The advantage that universities provide today is that you get a certificate of completion, otherwise known as a diploma.  If an interviewee is in front of me who has just graduated from Penn State University with a degree in aerospace engineering with a 3.4 GPA, I have a pretty good clue of his abilities, his work ethic, and his ability to learn.  I have no such insight into someone who has "completed 700 courses of the Khan Academy."

But I would love to be like Sal: take a few subjects, spend an hour or two brushing up on them from various (unintelligible) textbooks, think on it for a bit, and then assemble a few 10 minute lectures.  To me, that sounds like a tremendous amount of fun, and would be rewarding .... although, there wouldn't be much personal interaction.  I'm pretty sure I could do better than most (but not all) of my college professors.  But to do 1,400 of them?  Wow; that's an impressive feat.

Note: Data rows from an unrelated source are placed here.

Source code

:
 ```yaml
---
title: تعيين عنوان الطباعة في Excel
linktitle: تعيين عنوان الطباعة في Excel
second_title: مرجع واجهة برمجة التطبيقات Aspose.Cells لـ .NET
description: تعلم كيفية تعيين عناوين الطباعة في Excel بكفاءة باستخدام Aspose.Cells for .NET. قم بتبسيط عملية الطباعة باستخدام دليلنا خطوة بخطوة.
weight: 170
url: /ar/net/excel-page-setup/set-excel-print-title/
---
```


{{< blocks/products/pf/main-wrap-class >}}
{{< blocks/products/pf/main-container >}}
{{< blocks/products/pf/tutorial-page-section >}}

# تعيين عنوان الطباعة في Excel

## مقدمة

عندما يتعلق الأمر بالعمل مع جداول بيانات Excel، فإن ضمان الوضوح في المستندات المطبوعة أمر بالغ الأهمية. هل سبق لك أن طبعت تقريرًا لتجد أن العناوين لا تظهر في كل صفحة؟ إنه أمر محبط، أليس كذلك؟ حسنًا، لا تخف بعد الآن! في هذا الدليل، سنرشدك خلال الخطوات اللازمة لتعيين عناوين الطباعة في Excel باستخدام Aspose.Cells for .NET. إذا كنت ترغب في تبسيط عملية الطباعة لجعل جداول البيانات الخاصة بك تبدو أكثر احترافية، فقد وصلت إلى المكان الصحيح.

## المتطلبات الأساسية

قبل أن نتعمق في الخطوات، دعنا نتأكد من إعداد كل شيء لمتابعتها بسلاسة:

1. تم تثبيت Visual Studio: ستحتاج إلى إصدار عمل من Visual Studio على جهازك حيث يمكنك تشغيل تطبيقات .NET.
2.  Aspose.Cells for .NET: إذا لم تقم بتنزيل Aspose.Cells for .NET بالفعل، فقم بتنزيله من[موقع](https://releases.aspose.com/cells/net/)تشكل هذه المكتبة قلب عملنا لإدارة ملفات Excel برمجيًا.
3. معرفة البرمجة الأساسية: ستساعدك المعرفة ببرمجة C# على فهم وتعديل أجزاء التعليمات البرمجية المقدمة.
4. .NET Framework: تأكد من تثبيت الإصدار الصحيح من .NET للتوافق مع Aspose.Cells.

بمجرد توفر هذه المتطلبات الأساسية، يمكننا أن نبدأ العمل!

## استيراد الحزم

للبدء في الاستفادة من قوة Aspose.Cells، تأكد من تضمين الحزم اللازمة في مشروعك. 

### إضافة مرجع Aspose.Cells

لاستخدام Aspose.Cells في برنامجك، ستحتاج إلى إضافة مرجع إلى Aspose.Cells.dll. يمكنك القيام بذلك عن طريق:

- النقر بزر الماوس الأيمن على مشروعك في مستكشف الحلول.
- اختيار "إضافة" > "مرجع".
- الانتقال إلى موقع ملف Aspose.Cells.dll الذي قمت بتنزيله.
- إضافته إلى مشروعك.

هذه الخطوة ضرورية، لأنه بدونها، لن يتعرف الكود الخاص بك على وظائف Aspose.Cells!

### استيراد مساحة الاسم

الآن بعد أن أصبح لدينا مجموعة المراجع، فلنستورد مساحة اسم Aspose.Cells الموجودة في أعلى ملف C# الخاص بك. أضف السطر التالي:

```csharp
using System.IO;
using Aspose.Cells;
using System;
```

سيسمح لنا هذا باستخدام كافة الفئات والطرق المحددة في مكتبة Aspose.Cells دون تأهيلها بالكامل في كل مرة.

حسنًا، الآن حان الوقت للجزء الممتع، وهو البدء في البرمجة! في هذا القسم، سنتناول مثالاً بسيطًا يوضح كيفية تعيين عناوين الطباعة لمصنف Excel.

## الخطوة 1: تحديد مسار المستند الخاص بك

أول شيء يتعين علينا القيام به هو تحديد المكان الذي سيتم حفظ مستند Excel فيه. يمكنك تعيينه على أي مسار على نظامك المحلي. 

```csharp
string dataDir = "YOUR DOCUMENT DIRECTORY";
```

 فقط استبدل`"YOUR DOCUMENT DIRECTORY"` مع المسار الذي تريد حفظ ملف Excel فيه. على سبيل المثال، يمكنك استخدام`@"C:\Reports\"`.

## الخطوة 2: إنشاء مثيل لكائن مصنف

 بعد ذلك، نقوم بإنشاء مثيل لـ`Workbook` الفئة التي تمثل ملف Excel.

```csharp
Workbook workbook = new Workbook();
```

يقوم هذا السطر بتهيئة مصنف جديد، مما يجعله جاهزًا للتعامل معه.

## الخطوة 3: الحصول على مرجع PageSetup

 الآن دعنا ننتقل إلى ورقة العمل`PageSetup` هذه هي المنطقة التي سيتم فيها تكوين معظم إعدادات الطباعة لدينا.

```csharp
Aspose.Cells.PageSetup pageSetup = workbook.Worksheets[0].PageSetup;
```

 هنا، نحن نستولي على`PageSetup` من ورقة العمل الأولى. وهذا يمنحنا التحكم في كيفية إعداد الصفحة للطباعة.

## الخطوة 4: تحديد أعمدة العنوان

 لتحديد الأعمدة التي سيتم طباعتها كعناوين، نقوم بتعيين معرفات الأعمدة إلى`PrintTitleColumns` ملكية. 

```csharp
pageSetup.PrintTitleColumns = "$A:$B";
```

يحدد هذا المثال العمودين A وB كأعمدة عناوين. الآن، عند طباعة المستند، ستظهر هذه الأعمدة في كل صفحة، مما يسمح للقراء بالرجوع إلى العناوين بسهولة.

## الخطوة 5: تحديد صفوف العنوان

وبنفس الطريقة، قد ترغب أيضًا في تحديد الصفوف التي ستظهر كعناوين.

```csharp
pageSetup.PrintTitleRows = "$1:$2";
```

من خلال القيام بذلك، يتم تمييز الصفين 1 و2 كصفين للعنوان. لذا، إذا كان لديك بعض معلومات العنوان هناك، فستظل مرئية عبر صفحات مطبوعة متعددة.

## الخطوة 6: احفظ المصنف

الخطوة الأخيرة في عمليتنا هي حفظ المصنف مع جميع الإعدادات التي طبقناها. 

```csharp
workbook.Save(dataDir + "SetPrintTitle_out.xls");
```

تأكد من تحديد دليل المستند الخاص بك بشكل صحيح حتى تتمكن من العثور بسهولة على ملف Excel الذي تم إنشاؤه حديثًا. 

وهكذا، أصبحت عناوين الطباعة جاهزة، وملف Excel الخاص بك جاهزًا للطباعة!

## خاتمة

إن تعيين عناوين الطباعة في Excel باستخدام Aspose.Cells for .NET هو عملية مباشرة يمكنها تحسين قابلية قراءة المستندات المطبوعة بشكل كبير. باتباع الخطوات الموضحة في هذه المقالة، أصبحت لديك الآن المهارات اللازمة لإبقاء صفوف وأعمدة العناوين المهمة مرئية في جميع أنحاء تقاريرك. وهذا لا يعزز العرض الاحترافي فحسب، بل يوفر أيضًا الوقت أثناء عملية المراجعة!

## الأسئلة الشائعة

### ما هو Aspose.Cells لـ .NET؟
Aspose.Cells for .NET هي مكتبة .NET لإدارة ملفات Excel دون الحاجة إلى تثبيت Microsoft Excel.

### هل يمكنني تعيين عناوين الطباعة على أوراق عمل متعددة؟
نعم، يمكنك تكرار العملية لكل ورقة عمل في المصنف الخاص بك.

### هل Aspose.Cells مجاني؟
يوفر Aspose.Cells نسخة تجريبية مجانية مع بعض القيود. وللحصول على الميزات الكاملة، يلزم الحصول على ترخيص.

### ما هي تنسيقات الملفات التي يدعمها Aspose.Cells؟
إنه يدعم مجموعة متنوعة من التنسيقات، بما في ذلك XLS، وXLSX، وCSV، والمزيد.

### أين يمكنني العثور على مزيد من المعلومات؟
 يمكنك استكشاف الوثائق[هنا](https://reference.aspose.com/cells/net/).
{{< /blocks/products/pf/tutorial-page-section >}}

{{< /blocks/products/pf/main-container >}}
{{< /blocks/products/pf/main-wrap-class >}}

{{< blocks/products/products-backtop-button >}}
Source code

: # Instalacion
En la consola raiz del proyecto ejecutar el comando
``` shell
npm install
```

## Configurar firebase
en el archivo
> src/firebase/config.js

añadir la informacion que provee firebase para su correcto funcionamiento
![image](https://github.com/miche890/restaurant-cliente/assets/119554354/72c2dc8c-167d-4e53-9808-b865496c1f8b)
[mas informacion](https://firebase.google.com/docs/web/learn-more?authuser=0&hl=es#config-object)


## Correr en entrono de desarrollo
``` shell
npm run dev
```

So, with the increase in popularity of sites like Khan's, Bureau 42's lectures on quantum physics, The Teaching Company, and MIT's Open Courseware, perhaps there's a new niche: the college graduate exam.  This could well be the internet education of the future: you do you own learning and studying, and then take an industry-accepted competency exam.  Then, as an employer, I would be able to see your entire transcript and your overall GPA.  It's not perfect, but compared to a $200,000 Harvard education, it's pretty tempting.